To examine the feasibility of low-cost triple-marker IHC assessment for MIBC subtyping in order to predict patients' survival and cisplatin sensitivity.
We collected the specimens of deceased patients diagnosed with MIBC on pathology at our institution. For each case, tumor tissue blocks were retrieved and stained for hematoxylin and eosin in addition to three molecular markers by IHC: cytokeratin 5/6, cytokeratin 14 staining basal BC, and GATA3 staining luminal BC. A cut-off of ≥20% was set as positive. Kaplan-Meier curves were built, factored by BC subtype, to predict overall survival (OS), disease-specific survival (DSS), and progression-free survival (PFS). Hazard ratios in Cox regression were also created accounting for oncological factors and BC subtype. We categorized specimens as either luminal (GATA3 positive only) (n = 21; 56.7%) or as double-positive (GATA3 and basal cytokeratin 5/6 or cytokeratin 14 positive) (n = 16; 43.3%). The overall median survival was similar between the two categories (27.0 ± 4.82 months). Numbers favored luminal disease for PFS (Breslow P = .032). After adjusting for covariates, luminal molecular expression predicted PFS (0.28; [0.09-0.94]). Yet, the Cox model was not able to identify any predictors of OS or DSS.

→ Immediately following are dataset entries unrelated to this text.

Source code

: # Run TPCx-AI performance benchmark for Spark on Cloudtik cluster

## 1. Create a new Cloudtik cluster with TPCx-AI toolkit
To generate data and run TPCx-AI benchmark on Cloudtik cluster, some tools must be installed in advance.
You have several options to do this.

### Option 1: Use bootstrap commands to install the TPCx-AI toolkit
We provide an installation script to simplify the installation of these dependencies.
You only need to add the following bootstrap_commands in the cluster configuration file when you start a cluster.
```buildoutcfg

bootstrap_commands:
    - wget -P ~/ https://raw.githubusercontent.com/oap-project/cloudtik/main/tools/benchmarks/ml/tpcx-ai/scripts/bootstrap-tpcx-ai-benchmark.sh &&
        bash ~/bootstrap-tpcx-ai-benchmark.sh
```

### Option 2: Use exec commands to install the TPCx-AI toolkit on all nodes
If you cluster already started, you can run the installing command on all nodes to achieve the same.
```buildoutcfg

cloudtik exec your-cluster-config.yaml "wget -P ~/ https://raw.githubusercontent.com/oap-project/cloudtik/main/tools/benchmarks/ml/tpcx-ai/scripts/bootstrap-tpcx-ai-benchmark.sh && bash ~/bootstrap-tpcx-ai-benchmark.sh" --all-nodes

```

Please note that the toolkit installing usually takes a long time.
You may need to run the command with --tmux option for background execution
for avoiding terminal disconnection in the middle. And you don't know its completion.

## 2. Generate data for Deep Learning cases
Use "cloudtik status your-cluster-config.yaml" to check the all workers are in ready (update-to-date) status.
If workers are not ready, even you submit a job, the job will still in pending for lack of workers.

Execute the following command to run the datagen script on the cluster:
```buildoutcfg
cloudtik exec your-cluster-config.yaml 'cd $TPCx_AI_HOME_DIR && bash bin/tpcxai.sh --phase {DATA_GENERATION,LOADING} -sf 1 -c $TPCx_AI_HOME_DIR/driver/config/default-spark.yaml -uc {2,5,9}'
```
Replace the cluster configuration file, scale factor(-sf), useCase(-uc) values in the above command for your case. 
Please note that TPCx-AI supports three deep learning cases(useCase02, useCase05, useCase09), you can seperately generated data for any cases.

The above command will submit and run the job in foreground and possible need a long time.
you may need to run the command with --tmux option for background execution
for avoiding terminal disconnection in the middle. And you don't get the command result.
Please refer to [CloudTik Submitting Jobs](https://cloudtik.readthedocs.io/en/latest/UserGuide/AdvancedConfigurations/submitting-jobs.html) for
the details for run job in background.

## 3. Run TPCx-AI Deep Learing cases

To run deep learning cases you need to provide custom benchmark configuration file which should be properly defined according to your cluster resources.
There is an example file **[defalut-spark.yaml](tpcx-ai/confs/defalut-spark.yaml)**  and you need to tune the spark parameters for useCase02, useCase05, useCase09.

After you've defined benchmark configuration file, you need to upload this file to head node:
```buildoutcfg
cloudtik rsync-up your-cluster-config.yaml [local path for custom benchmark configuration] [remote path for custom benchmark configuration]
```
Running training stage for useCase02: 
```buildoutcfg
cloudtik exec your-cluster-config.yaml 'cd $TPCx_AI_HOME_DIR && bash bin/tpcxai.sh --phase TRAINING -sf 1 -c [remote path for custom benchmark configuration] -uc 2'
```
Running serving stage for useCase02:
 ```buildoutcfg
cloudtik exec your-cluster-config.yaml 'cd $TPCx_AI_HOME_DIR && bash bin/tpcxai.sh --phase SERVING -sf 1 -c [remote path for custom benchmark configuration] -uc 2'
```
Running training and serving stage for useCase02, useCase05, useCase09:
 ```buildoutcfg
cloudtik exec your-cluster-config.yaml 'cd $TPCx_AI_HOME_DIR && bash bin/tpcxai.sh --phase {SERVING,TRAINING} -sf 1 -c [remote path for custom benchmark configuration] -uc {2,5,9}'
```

Specimens enriched with only a luminal molecular profile were more likely to exhibit cisplatin sensitivity. Despite the absence of guidelines recommending the utilization of molecular profiling in clinic practice, triple-marker IHC could serve as a potential low-cost prognostic indicator to identify patients at high risk of progression.
膀胱癌是全球第九大常见癌症,也是黎巴嫩的第三大常见癌症。免疫组织化学(IHC)已被用于将肌层浸润性膀胱癌(MIBC)分为不同亚型。然而,据我们所知,在我们所在地区,尚无研究调查使用这种低成本技术来预测膀胱癌患者的预后。
检验低成本三标志物 IHC 评估 MIBC 亚型在预测患者生存和顺铂敏感性方面的可行性。
我们收集了我院病理诊断为 MIBC 的已故患者的标本。对每个病例,均从肿瘤组织块中提取组织,并进行苏木精和伊红染色,同时通过 IHC 对三种分子标志物进行染色:细胞角蛋白 5/6、细胞角蛋白 14 染色基底 BC 和 GATA3 染色腔面 BC。将≥20%设定为阳性。通过 BC 亚型构建 Kaplan-Meier 曲线,预测总生存期(OS)、疾病特异性生存期(DSS)和无进展生存期(PFS)。还使用 Cox 回归创建了考虑肿瘤因素和 BC 亚型的危险比。我们将标本分为腔面(仅 GATA3 阳性)(n = 21;56.7%)或双阳性(GATA3 和基底细胞角蛋白 5/6 或细胞角蛋白 14 阳性)(n = 16;43.3%)。两种类型的总体中位生存期相似(27.0±4.82 个月)。PFS 方面,腔面疾病的数值更高(Breslow P =.032)。调整协变量后,腔面分子表达预测 PFS(0.28;[0.09-0.94])。然而,Cox 模型无法识别 OS 或 DSS 的任何预测因素。
仅富含腔面分子谱的标本更有可能表现出顺铂敏感性。尽管目前没有指南建议在临床实践中使用分子谱分析,但三标志物 IHC 可作为一种潜在的低成本预后指标,用于识别有进展高风险的患者。